We composed combined tables, separately for central (Table 1) and northern (Table 2) Israel. Each of these combined tables include all of the gauges used by AHL08 for their Figs. 3 and 4 that indicated increasing tends of Ro and the gauges used by GR04 and GR05 for their figures that indicated decreasing trend of Ro.

We paired all possible combinations between these hill and plains gauges, separately for the north and for the center, and retained only the pairs for which at least 30 yr of data from both rain gauges are available. All of the possible pairs, their correlation, Ro, and the slope of Ro are tabulated in Tables 3 and 4 for central and northern Israel, respectively.

We classified the paired rain gauges according to the correlation coefficient

*R*between their annual rainfall into three groups:*R*≥ 0.9, 0.9 >*R*≥ 0.8, and*R*< 0.8.According to Fig. 2 of AHL08 the probabilities for the trends in the orographic enhancement factor Ro were random in central Israel. Recalculating the probabilities with the same data when applying the objective selection criteria of correlation and duration of measurements showed that decreasing slopes of Ro dominate the highly correlated pairs of gauges that recorded data for long periods.

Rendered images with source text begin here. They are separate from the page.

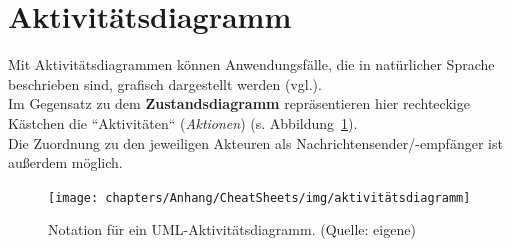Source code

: \section{Aktivitätsdiagramm}
Mit Aktivitätsdiagrammen können Anwendungsfälle, die in natürlicher Sprache beschrieben sind, grafisch dargestellt werden (vgl.\cite[304 ff.]{Oes05}).\\
Im Gegensatz zu dem \textbf{Zustandsdiagramm} repräsentieren hier rechteckige Kästchen die ``Aktivitäten`` (\textit{Aktionen}) (s. Abbildung~\ref{fig:aktivitätsdiagramm}).\\
Die Zuordnung zu den jeweiligen Akteuren als Nachrichtensender/-empfänger ist außerdem möglich.


\begin{figure}
    \centering
    \texttt{[image: chapters/Anhang/CheatSheets/img/aktivitätsdiagramm]}
    \caption{Notation für ein UML-Aktivitätsdiagramm. (Quelle: eigene)}
    \label{fig:aktivitätsdiagramm}
\end{figure}
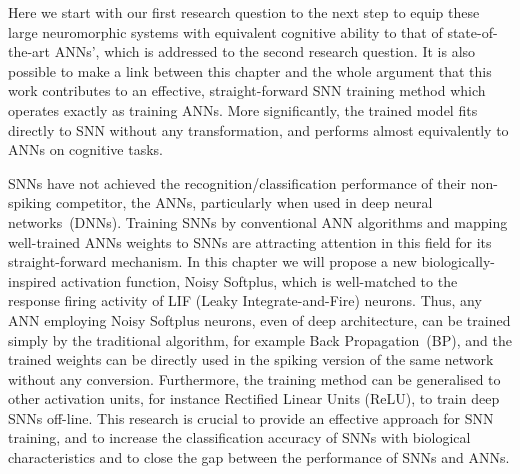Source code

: \label{cha:Conv}

Here we start with our first research question to the next step to equip these large neuromorphic systems with equivalent cognitive ability to that of state-of-the-art ANNs', which is addressed to the second research question.
It is also possible to make a link between this chapter and the whole argument that this work contributes to an effective, straight-forward SNN training method which operates exactly as training ANNs.
More significantly, the trained model fits directly to SNN without any transformation, and performs almost equivalently to ANNs on cognitive tasks.

SNNs have not achieved the recognition/classification performance of their non-spiking competitor, the ANNs, particularly when used in deep neural networks~(DNNs).
Training SNNs by conventional ANN algorithms and mapping well-trained ANNs weights to SNNs are attracting attention in this field for its straight-forward mechanism.
In this chapter we will propose a new biologically-inspired activation function, Noisy Softplus, which is well-matched to the response firing activity of LIF (Leaky Integrate-and-Fire) neurons.
Thus, any ANN employing Noisy Softplus neurons, even of deep architecture, can be trained simply by the traditional algorithm, for example Back Propagation~(BP), and the trained weights can be directly used in the spiking version of the same network without any conversion.
Furthermore, the training method can be generalised to other activation units, for instance Rectified Linear Units (ReLU), to train deep SNNs off-line.
This research is crucial to provide an effective approach for SNN training, and to increase the classification accuracy of SNNs with biological characteristics and to close the gap between the performance of SNNs and ANNs.

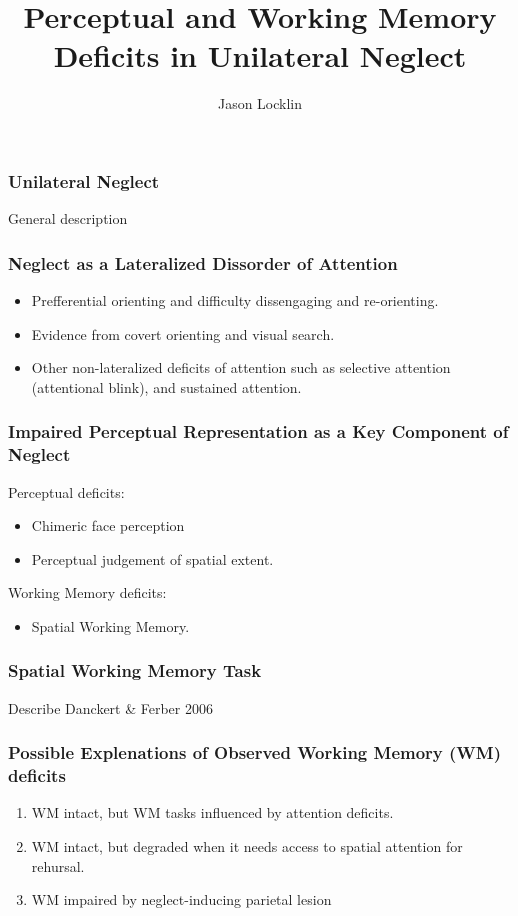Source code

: \documentclass{beamer}
\title[Perception and Working Memory in Neglect]{Perceptual and Working Memory Deficits in Unilateral Neglect}
\subtitle{}
\author{Jason Locklin}
\institute[University of Waterloo]
{Department of Psychology\\
	University of Waterloo\\
	\bigskip
	Supervisor: Dr.\ James Danckert
}
\date[August 6, 2015]
{}%
\begin{document}
\frame{\titlepage}

\section*{}
\begin{frame}
	\frametitle{Unilateral Neglect}
  General description
\end{frame}


\begin{frame}
	\frametitle{Neglect as a Lateralized Dissorder of Attention}
	\begin{itemize}
		\item	Prefferential orienting and difficulty dissengaging and re-orienting.
		\item Evidence from covert orienting and visual search.
		\item Other non-lateralized deficits of attention such as selective attention (attentional blink), and sustained attention.
	\end{itemize}
\end{frame}


\begin{frame}
	\frametitle{Impaired Perceptual Representation as a Key Component of Neglect}
	\begin{block}{Perceptual deficits:}
		\begin{itemize}
			\item Chimeric face perception
			\item Perceptual judgement of spatial extent.
		\end{itemize}
	\end{block}
	\begin{block}{Working Memory deficits:}
		\begin{itemize}
		\item Spatial Working Memory.
		\end{itemize}
	\end{block}
\end{frame}

\begin{frame}
	\frametitle{Spatial Working Memory Task}
	Describe Danckert \& Ferber 2006
\end{frame}

\begin{frame}
	\frametitle{Possible Explenations of Observed Working Memory (WM) deficits}
	\begin{enumerate}
		\item WM intact, but WM tasks influenced by attention deficits.
		\item WM intact, but degraded when it needs access to spatial attention for rehursal.
		\item WM impaired by neglect-inducing parietal lesion
	\end{enumerate}
\end{frame}
\end{document}
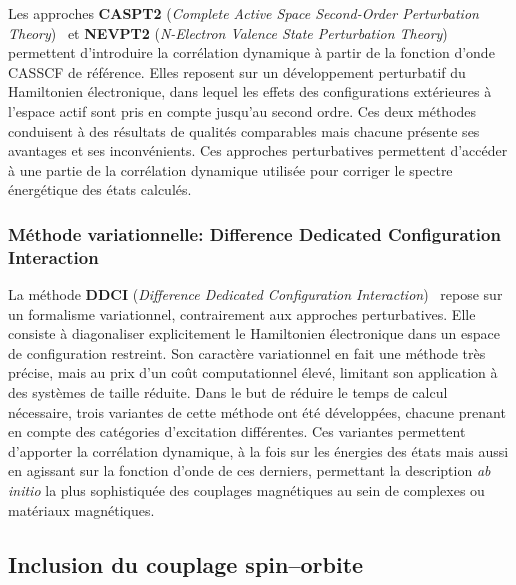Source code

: \documentclass[12pt,a4paper]{report}
\numberwithin{equation}{section}
\begin{document}
Les approches \textbf{CASPT2} (\textit{Complete Active Space Second-Order Perturbation Theory})~\cite{noauthor_second-order_nodate} et \textbf{NEVPT2} (\textit{N-Electron Valence State Perturbation Theory})~\cite{angeli_introduction_2001,angeli_n-electron_2002} permettent d’introduire la corrélation dynamique à partir de la fonction d’onde CASSCF de référence.  
Elles reposent sur un développement perturbatif du Hamiltonien électronique, dans lequel les effets des configurations extérieures à l’espace actif sont pris en compte jusqu’au second ordre.  
Ces deux méthodes conduisent à des résultats de qualités comparables mais chacune présente ses avantages et ses inconvénients.
Ces approches perturbatives permettent d'accéder à une partie de la corrélation dynamique utilisée pour corriger le spectre énergétique des états calculés.

\subsubsection*{ Méthode variationnelle: Difference Dedicated Configuration Interaction}

La méthode \textbf{DDCI} (\textit{Difference Dedicated Configuration Interaction})~\cite{miralles_specific_1993} repose sur un formalisme variationnel, contrairement aux approches perturbatives.  
Elle consiste à diagonaliser explicitement le Hamiltonien électronique dans un espace de configuration restreint.  
Son caractère variationnel en fait une méthode très précise, mais au prix d’un coût computationnel élevé, limitant son application à des systèmes de taille réduite.
Dans le but de réduire le temps de calcul nécessaire, trois variantes de cette méthode ont été développées, chacune prenant en compte des catégories d'excitation différentes.
Ces variantes permettent d'apporter la corrélation dynamique, à la fois sur les énergies des états mais aussi en agissant sur la fonction d'onde de ces derniers, permettant la description \textit{ab initio } la plus sophistiquée des couplages magnétiques au sein de complexes ou matériaux magnétiques.

\subsection*{Inclusion du couplage spin--orbite}
\end{document}
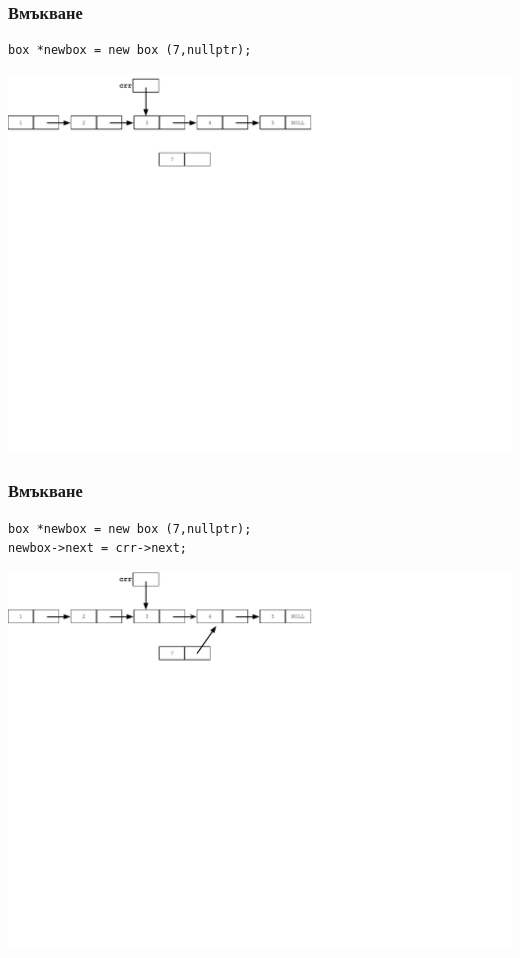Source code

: \documentclass{beamer}
\begin{document}
\begin{frame}[fragile]
\frametitle{Вмъкване}

\begin{flushleft}
\begin{lstlisting}
box *newbox = new box (7,nullptr);
\end{lstlisting}  
\end{flushleft}


\includegraphics[width=14.0cm]{images/05_ll_insert_start}

\end{frame}

\begin{frame}[fragile]
\frametitle{Вмъкване}

\begin{flushleft}
\begin{lstlisting}
box *newbox = new box (7,nullptr);
newbox->next = crr->next;
\end{lstlisting}  
\end{flushleft}


\includegraphics[width=14.0cm]{images/05_ll_insert_firstlink}

\end{frame}
\end{document}
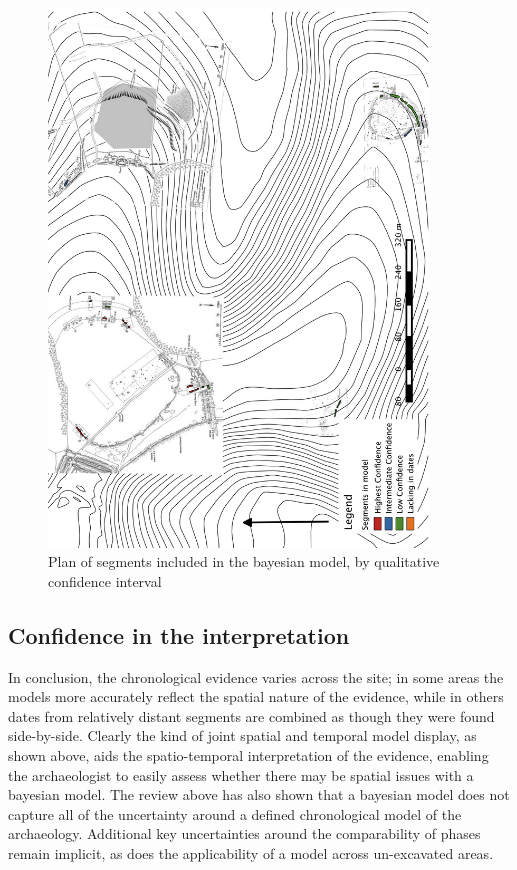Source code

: \begin{figure}
\begin{center}
	\includegraphics[width=0.9\textwidth]{figures/dated-confidence}
\end{center}
  \caption{Plan of segments included in the bayesian model, by qualitative confidence interval}
  \label{fig:dated-confidence}
\end{figure}

\subsection{Confidence in the interpretation}
In conclusion, the chronological evidence varies across the site; in some areas the models more accurately reflect the spatial nature of the evidence, while in others dates from relatively distant segments are combined as though they were found side-by-side. Clearly the kind of joint spatial and temporal model display, as shown above, aids the spatio-temporal interpretation of the evidence, enabling the archaeologist to easily assess whether there may be spatial issues with a bayesian model. The review above has also shown that a bayesian model does not capture all of the uncertainty around a defined chronological model of the archaeology. Additional key uncertainties around the comparability of phases remain implicit, as does the applicability of a model across un-excavated areas.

The trends between the hill and lowland rainfalls were calculated for the three correlation classes, separately for north and central Israel. Additional classification was done as a function of distance eastward from the coastline, to account for the decay of the convectiveness of the clouds with distance from the sea inland or for other possible factors that may depend on the distance from the sea. The distributions of the trends from all of the paired gauges are displayed the same way as in AHL08’s Fig. 2.

## 2. Results for central Israel

### a. Is the probability for trends in Ro over Judea and Samaria random?

Figure 2b of AHL08 suggests a random probability for Ro when all gauges are paired. However, valid pairs of rain gauges require that they will be well correlated and also comeasured for a sufficiently long period. AHL08 did not apply any such test. However, where should we put the threshold for correlation between the pairs of gauges and for the number of years that they cover? To avoid an arbitrary cutoff, a range of these thresholds was applied for the trends of Ro, as shown in Fig. 1.

Figure 1a is composed of 181 pairs of gauges that had at least 20 yr of common measurements. According to Fig. 1a, 94% of the pairs with correlations *R* > 0.90 had negative slopes of the correlation of Ro with time. For 0.9 < *R* ≤ 0.8, 62% of the slopes were negative. For *R* < 0.80, this number falls to 52%, which means practically a random sign for the slopes. To test the impact of observational period, Fig. 1b selects the 107 pairs with at least 30 common years. This reduced the spread of the values of the slopes mainly for 0.9 < *R* ≤ 0.8, and increased to 78% the fraction of negative slopes. The slopes of the pairs with *R* < 0.8 remained random.

In summary, according to Fig. 1 the pairs with the lowest correlation and measuring period replicated the results of AHL08 and showed a random distribution of trend in Ro. However, the pairs with higher correlations and longer periods had smaller scatter of Ro and converged to negative slopes as found by GR04 and GR05.

### b. Reevaluating the trends in Ro over Judea and Samaria

Figure 3 of AHL08 and Fig. 6b of GR04 present opposite trends of Ro for the same geographic region. Which one of these figures, if any, presents the correct trend? To examine this question, all of the rain gauges used for constructing the trends of Ro in central Israel by both AHL08 and GR04 were combined into Table 3. These pairs of rain gauges were analyzed and displayed in Figs. 2a,b the same way as was done for Fig. 1.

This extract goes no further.